• _Instructions to follow_
The answer should hold nothing but the lines from the one with "N$; weak convergence" through the end of the listing below, each exactly as written.

------------------------------------------------------------

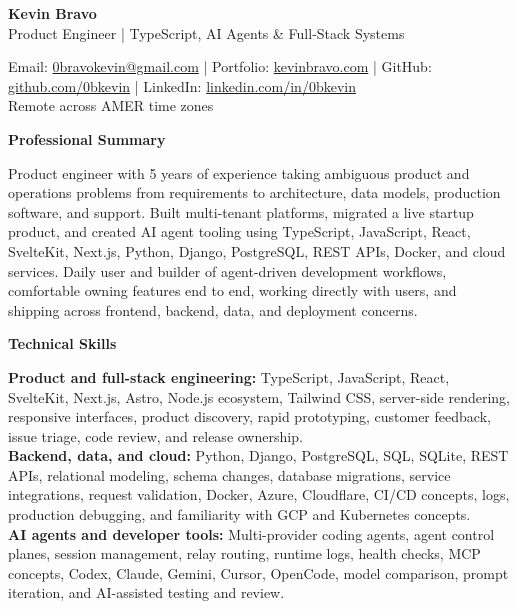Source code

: \documentclass[10pt]{article}
\newcommand{\sectiontitle}[1]{%
    \vspace{3pt}
    \begin{center}
        \textbf{#1}
    \end{center}
    \vspace{-7pt}
}
\begin{document}
\raggedright

\begin{center}
    {\LARGE \textbf{Kevin Bravo}}\\
    Product Engineer | TypeScript, AI Agents \& Full-Stack Systems \\
    \hrulefill
\end{center}

\begin{center}
    Email: \href{mailto:0bravokevin@gmail.com}{0bravokevin@gmail.com}
    | Portfolio: \href{https://kevinbravo.com}{kevinbravo.com}
    | GitHub: \href{https://github.com/0bkevin}{github.com/0bkevin}
    | LinkedIn: \href{https://www.linkedin.com/in/0bkevin/}{linkedin.com/in/0bkevin} \\
    Remote across AMER time zones
\end{center}

\fontsize{9.6}{10.7}\selectfont

\sectiontitle{Professional Summary}
Product engineer with 5 years of experience taking ambiguous product and operations problems from requirements to architecture, data models, production software, and support. Built multi-tenant platforms, migrated a live startup product, and created AI agent tooling using TypeScript, JavaScript, React, SvelteKit, Next.js, Python, Django, PostgreSQL, REST APIs, Docker, and cloud services. Daily user and builder of agent-driven development workflows, comfortable owning features end to end, working directly with users, and shipping across frontend, backend, data, and deployment concerns.

\sectiontitle{Technical Skills}
\textbf{Product and full-stack engineering:} TypeScript, JavaScript, React, SvelteKit, Next.js, Astro, Node.js ecosystem, Tailwind CSS, server-side rendering, responsive interfaces, product discovery, rapid prototyping, customer feedback, issue triage, code review, and release ownership. \\
\textbf{Backend, data, and cloud:} Python, Django, PostgreSQL, SQL, SQLite, REST APIs, relational modeling, schema changes, database migrations, service integrations, request validation, Docker, Azure, Cloudflare, CI/CD concepts, logs, production debugging, and familiarity with GCP and Kubernetes concepts. \\
\textbf{AI agents and developer tools:} Multi-provider coding agents, agent control planes, session management, relay routing, runtime logs, health checks, MCP concepts, Codex, Claude, Gemini, Cursor, OpenCode, model comparison, prompt iteration, and AI-assisted testing and review.
\end{document}
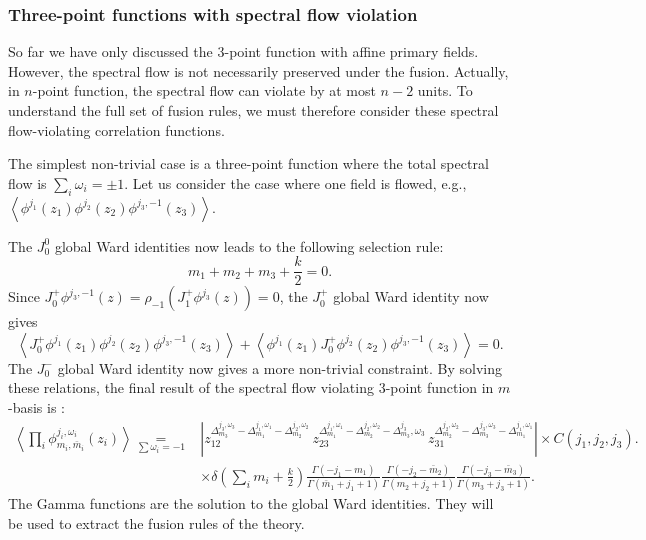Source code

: \documentclass[10pt,a4paper]{article}
\numberwithin{equation}{section}
\newcommand{\vev}[1]{\left\langle #1 \right\rangle}
\begin{document}
\subsubsection*{Three-point functions with spectral flow violation}
So far we have only discussed the 3-point function with affine primary fields. However, the spectral flow is not necessarily preserved under the fusion. 
Actually, in $n$-point function, the spectral flow can violate by at most $n-2$ units. To understand the full set of fusion rules, 
we must therefore consider these spectral flow-violating correlation functions.

The simplest non-trivial case is a three-point function where the total spectral flow is $\sum_{i} \omega_{i} = \pm 1$. 
Let us consider the case where one field is flowed, e.g., $\vev{\phi^{j_{1}}(z_{1}) \phi^{j_{2}}(z_{2}) \phi^{j_{3},-1}(z_{3})}$. 

The $J^{0}_{0}$ global Ward identities now leads to the following selection rule: 
\begin{equation}
    m_{1} + m_{2} + m_{3} + \frac{k}{2} = 0.
\end{equation}
Since $J^{+}_{0} \phi^{j_{3},-1}(z) = \rho_{-1} \left( J^{+}_{1} \phi^{j_{3}}(z) \right) = 0$, the $J^{+}_{0}$ global Ward identity 
now gives 
\begin{equation}
    \vev{J^{+}_{0}\phi^{j_{1}}(z_{1}) \phi^{j_{2}}(z_{2}) \phi^{j_{3},-1}(z_{3})} + \vev{\phi^{j_{1}}(z_{1}) J^{+}_{0} \phi^{j_{2}}(z_{2}) \phi^{j_{3},-1}(z_{3})} = 0.
\end{equation}
The $J^{-}_{0}$ global Ward identity now gives a more non-trivial constraint. By solving these relations, the final result of 
the spectral flow violating 3-point function in $m$-basis is :
\begin{equation}
    \begin{aligned}
        \vev{\prod_{i} \phi^{j_{i},\omega_{i}}_{m_{i},\bar{m}_{i}}(z_{i})} \underset{\sum \omega_{i} = -1}{=} & 
        \left| z_{12}^{\Delta_{m_{3}}^{j_{3},\omega_{3}} -\Delta_{m_{1}}^{j_{1},\omega_{1}}-\Delta_{m_{2}}^{j_{2},\omega_{2}}} \, 
        z_{23}^{\Delta_{m_{1}}^{j_{1},\omega_{1}} -\Delta_{m_{2}}^{j_{2},\omega_{2}}-\Delta_{m_{3}}^{j_{3}} ,\omega_{3}} \, 
        z_{31}^{\Delta_{m_{2}}^{j_{2},\omega_{2}} -\Delta_{m_{3}}^{j_{3},\omega_{3}} -\Delta_{m_{1}}^{j_{1},\omega_{1}}}\right| 
        \times C(j_{1},j_{2},j_{3}).\\
        & \times \delta(\sum_{i} m_{i} + \frac{k}{2}) \frac{\Gamma(-j_{1}-m_{1})}{\Gamma(\bar{m}_{1}+j_{1}+1)} 
        \frac{\Gamma(-j_{2} - \bar{m}_{2} )}{\Gamma(m_{2} + j_{2} + 1)} \frac{\Gamma(-j_{3} - \bar{m}_{3} )}{\Gamma(m_{3} + j_{3} + 1)}.
    \end{aligned} \label{3pointfunc_m-1}
\end{equation}
The Gamma functions are the solution to the global Ward identities. They will be used to extract the fusion rules of the theory.
\end{document}
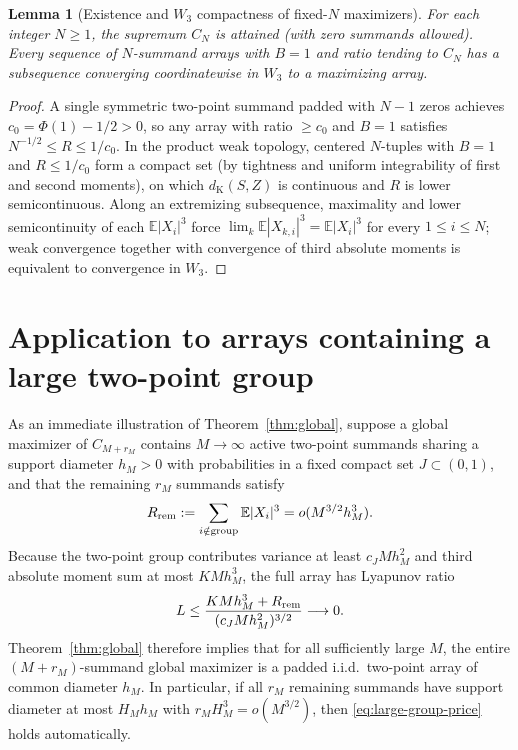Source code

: \documentclass[11pt]{article}
\numberwithin{equation}{section}
\newtheorem{lemma}[theorem]{Lemma}
\theoremstyle{remark}\newtheorem{remark}[theorem]{Remark}
\newcommand{\E}{\mathbb E}\newcommand{\Pp}{\mathbb P}
\begin{document}
\begin{lemma}[Existence and $W_3$ compactness of fixed-$N$ maximizers]\label{lem:attainment}
For each integer $N\ge1$, the supremum $C_N$ is attained (with zero summands
allowed). Every sequence of $N$-summand arrays with $B=1$ and ratio tending
to $C_N$ has a subsequence converging coordinatewise in $W_3$ to a maximizing
array.
\end{lemma}
\begin{proof}
A single symmetric two-point summand padded with $N-1$ zeros achieves
$c_0=\Phi(1)-1/2>0$, so any array with ratio $\ge c_0$ and $B=1$ satisfies
$N^{-1/2}\le R\le1/c_0$. In the product weak topology, centered $N$-tuples
with $B=1$ and $R\le1/c_0$ form a compact set (by tightness and uniform
integrability of first and second moments), on which $d_{\mathrm K}(S,Z)$ is
continuous and $R$ is lower semicontinuous. Along an extremizing subsequence,
maximality and lower semicontinuity of each $\E|X_i|^3$ force
$\lim_k\E|X_{k,i}|^3=\E|X_i|^3$ for every $1\le i\le N$; weak convergence
together with convergence of third absolute moments is equivalent to
convergence in $W_3$.
\end{proof}





\section{Application to arrays containing a large two-point group}\label{sec:large-group-example}

As an immediate illustration of Theorem~\ref{thm:global}, suppose a global
maximizer of $C_{M+r_M}$ contains $M\to\infty$ active two-point summands
sharing a support diameter $h_M>0$ with probabilities in a fixed compact set
$J\subset(0,1)$, and that the remaining $r_M$ summands satisfy
\begin{equation}\label{eq:large-group-price}
                      R_{\rm rem}:=\sum_{i\notin\text{group}}\E|X_i|^3=o(M^{3/2}h_M^3).
\end{equation}
Because the two-point group contributes variance at least $c_JMh_M^2$ and
third absolute moment sum at most $KMh_M^3$, the full array has Lyapunov ratio
\[
 L\le\frac{KMh_M^3+R_{\rm rem}}
                 {(c_JMh_M^2)^{3/2}}\longrightarrow0.
\]
Theorem~\ref{thm:global} therefore implies that for all sufficiently large
$M$, the entire $(M+r_M)$-summand global maximizer is a padded i.i.d.\
two-point array of common diameter $h_M$. In particular, if all $r_M$
remaining summands have support diameter at most $H_Mh_M$ with
$r_MH_M^3=o(M^{3/2})$, then \eqref{eq:large-group-price} holds automatically.

\begingroup\small\raggedright

\endgroup
\end{document}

------------------------------------------------------------

• _Answer to this problem_
$\lim_k\E|X_{k,i}|^3=\E|X_i|^3$ for every $1\le i\le N$; weak convergence
together with convergence of third absolute moments is equivalent to
convergence in $W_3$.
\end{proof}





\section{Application to arrays containing a large two-point group}\label{sec:large-group-example}

As an immediate illustration of Theorem~\ref{thm:global}, suppose a global
maximizer of $C_{M+r_M}$ contains $M\to\infty$ active two-point summands
sharing a support diameter $h_M>0$ with probabilities in a fixed compact set
$J\subset(0,1)$, and that the remaining $r_M$ summands satisfy
\begin{equation}\label{eq:large-group-price}
                      R_{\rm rem}:=\sum_{i\notin\text{group}}\E|X_i|^3=o(M^{3/2}h_M^3).
\end{equation}
Because the two-point group contributes variance at least $c_JMh_M^2$ and
third absolute moment sum at most $KMh_M^3$, the full array has Lyapunov ratio
\[
 L\le\frac{KMh_M^3+R_{\rm rem}}
                 {(c_JMh_M^2)^{3/2}}\longrightarrow0.
\]
Theorem~\ref{thm:global} therefore implies that for all sufficiently large
$M$, the entire $(M+r_M)$-summand global maximizer is a padded i.i.d.\
two-point array of common diameter $h_M$. In particular, if all $r_M$
remaining summands have support diameter at most $H_Mh_M$ with
$r_MH_M^3=o(M^{3/2})$, then \eqref{eq:large-group-price} holds automatically.

\begingroup\small\raggedright

\endgroup
\end{document}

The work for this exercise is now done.